As I mentioned we are have to be realtime for indexing, searches and alerts. When our customer face issue in production if logs or searching of log is behind then it doesn’t match the production and it is not very useful to them.
First Attempt:
Our first attempt was public cloud. We deployed the application on Public Cloud. It was the best course of action for few reason
Fastest way to get to production
Less upfront cost and TCO was better.
It help us understand infrastructure
Our Findings:
Our resources grow consistently. Our work load is such that it always go up and our growth is predictable. So planning can be done easily. It is not very elastic in nature, seasonality is not a big factor like ecommerce sites where during the Thanks giving, New Year the needs go pretty high
Our work load is Big data work load so the it requires very high compute, IO and NIO resources.
Consistent performance and the reliability of the stack is key. This is uttermost importance if customer is having issue with production they need us the most for debugging their application.
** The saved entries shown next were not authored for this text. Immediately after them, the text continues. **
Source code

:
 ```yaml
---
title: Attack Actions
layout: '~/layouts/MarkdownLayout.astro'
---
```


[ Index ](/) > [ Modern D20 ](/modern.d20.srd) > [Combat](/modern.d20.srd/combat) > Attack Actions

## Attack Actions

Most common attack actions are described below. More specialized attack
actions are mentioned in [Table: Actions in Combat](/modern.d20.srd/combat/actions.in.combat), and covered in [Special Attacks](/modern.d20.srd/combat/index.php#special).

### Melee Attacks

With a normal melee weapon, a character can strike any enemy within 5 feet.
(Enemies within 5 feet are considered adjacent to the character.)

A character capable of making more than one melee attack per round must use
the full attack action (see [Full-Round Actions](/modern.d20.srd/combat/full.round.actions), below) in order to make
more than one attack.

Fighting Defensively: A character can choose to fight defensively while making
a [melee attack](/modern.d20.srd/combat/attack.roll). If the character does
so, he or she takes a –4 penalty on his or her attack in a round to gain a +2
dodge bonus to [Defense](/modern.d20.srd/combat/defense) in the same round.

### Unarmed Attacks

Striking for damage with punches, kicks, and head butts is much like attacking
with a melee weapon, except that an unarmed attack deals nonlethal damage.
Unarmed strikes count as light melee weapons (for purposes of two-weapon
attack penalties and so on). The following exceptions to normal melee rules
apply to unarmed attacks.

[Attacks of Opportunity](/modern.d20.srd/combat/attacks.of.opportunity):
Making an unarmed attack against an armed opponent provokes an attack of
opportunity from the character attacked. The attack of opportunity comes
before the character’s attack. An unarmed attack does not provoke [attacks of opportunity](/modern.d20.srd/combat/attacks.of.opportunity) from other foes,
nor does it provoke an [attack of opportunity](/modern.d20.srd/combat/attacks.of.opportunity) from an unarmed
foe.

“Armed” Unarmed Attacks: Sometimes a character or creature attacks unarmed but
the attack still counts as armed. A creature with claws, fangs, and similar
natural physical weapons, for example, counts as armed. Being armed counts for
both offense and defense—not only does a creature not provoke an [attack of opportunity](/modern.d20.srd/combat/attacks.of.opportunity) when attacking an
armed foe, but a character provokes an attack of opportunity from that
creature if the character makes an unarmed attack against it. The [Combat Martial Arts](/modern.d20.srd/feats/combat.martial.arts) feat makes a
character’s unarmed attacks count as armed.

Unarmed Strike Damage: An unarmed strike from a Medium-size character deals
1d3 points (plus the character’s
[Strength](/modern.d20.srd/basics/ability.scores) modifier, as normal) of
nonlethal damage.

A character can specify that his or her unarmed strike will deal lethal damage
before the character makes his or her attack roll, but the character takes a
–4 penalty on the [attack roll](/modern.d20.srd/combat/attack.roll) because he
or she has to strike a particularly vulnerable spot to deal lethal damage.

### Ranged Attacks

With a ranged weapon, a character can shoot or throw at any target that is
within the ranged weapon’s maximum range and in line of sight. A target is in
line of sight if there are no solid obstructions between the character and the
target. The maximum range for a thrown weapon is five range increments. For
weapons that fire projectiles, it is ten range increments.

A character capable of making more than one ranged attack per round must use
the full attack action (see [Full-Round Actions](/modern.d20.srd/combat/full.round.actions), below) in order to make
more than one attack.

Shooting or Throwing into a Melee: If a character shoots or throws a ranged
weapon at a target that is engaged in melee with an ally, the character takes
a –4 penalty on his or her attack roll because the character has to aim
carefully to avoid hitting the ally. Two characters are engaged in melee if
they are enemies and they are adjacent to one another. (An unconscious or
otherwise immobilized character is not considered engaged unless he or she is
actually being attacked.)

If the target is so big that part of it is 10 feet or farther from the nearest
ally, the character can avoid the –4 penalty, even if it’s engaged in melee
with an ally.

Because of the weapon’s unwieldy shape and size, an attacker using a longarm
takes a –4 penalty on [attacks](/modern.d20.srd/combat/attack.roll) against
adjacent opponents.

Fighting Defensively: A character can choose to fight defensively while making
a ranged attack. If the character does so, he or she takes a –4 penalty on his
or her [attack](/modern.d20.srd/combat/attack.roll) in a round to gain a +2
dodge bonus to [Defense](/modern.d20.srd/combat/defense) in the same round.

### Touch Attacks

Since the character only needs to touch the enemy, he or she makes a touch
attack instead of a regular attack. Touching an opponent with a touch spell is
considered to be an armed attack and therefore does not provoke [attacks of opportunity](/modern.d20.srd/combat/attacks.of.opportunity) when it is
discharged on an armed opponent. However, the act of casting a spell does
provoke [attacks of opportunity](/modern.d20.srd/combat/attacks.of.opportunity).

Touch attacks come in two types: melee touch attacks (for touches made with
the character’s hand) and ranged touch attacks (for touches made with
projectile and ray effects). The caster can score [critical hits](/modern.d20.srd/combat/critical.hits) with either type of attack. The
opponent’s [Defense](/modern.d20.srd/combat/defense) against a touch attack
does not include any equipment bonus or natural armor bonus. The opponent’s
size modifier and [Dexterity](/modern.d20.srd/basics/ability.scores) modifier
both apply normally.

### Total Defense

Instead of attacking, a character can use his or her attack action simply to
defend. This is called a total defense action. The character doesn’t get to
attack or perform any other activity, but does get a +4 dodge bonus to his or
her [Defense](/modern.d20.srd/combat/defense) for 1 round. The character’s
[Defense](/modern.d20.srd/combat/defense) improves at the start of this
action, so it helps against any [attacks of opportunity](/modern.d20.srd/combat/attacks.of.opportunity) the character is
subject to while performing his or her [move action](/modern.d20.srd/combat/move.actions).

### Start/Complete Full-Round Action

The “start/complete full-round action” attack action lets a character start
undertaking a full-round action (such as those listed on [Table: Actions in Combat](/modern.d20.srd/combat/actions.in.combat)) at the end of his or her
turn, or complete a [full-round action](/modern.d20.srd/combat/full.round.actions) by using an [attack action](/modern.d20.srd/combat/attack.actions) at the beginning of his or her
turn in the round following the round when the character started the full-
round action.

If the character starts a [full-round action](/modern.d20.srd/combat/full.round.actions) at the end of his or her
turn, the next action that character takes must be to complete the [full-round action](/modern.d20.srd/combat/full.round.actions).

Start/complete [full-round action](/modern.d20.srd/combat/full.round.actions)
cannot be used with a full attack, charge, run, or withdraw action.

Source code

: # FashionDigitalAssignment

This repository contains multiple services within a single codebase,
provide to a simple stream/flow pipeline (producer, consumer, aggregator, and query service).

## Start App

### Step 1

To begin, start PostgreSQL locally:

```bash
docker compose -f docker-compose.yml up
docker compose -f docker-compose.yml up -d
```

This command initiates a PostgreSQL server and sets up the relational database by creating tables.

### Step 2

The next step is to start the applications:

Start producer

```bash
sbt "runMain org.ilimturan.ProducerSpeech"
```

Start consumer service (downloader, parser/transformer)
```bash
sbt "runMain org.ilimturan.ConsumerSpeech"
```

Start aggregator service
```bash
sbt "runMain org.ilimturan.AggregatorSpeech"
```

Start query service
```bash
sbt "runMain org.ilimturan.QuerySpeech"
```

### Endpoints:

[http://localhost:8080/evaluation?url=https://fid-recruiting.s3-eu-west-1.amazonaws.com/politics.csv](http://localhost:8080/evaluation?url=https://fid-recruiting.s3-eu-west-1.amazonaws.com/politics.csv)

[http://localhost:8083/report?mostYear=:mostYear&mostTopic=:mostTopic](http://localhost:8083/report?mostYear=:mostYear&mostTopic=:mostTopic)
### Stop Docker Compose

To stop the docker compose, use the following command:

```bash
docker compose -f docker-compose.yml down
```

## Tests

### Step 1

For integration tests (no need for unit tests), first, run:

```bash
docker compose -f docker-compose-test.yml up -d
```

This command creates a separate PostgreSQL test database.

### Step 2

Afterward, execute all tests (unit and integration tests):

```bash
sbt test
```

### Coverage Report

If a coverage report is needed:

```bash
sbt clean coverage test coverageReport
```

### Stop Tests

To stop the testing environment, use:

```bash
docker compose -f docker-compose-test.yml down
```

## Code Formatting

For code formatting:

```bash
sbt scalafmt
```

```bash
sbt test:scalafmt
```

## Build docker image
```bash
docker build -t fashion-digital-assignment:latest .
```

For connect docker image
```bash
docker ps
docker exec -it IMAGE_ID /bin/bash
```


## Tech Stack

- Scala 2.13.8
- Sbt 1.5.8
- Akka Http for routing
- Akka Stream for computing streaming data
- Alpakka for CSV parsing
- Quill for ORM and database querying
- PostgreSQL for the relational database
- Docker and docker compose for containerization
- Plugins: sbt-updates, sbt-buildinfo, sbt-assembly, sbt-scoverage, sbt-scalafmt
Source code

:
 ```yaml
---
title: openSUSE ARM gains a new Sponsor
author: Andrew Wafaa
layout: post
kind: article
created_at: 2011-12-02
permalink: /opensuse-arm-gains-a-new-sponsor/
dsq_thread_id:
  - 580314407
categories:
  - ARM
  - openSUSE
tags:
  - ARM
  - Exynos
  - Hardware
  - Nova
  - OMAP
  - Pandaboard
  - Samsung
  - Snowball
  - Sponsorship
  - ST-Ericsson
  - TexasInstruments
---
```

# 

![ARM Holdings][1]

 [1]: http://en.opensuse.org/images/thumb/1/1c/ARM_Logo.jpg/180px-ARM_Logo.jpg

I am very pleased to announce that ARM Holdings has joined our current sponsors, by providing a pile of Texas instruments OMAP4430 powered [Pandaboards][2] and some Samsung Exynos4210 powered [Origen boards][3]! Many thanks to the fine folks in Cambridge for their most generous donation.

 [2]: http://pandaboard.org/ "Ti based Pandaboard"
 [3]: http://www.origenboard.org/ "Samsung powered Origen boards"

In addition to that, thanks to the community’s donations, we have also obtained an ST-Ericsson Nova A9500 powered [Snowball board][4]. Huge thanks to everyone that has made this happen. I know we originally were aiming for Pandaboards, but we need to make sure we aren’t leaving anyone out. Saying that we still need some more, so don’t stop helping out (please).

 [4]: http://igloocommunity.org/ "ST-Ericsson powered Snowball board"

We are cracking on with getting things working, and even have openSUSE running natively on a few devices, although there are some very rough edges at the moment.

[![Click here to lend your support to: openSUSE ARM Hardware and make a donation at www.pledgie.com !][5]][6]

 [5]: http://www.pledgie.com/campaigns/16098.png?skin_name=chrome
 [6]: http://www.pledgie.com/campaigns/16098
Since we need the very high compute and IO. Public Cloud was not very cost efficient for our work load.
Since we have
Big data workload with real-time needs
Needed reliable and consistent performance
Need to use every bit of compute, IO and NIO
The best course of action for use is to have the Hybrid cloud.
There is no answer how to decide which resource to run on Public Cloud vs. Private Cloud.
The way we decided is move all the resources which face internet go to public cloud.
The resources which are elastic and can burst or have potentially to burst suddenly.
Private cloud
All the services which does f big data crunching and do all heavy lifting
All the services which process sensitive data.
Last and final thing Going Hybrid made us save $$$ since the TCO reduced significantly.
Some companies delineate the workload between public and private cloud by the type of deployment like dev and staging in public cloud and production in private cloud.
Some companies also do based on SLA. The high SLA services go on private cloud and less SLA based services go on private cloud.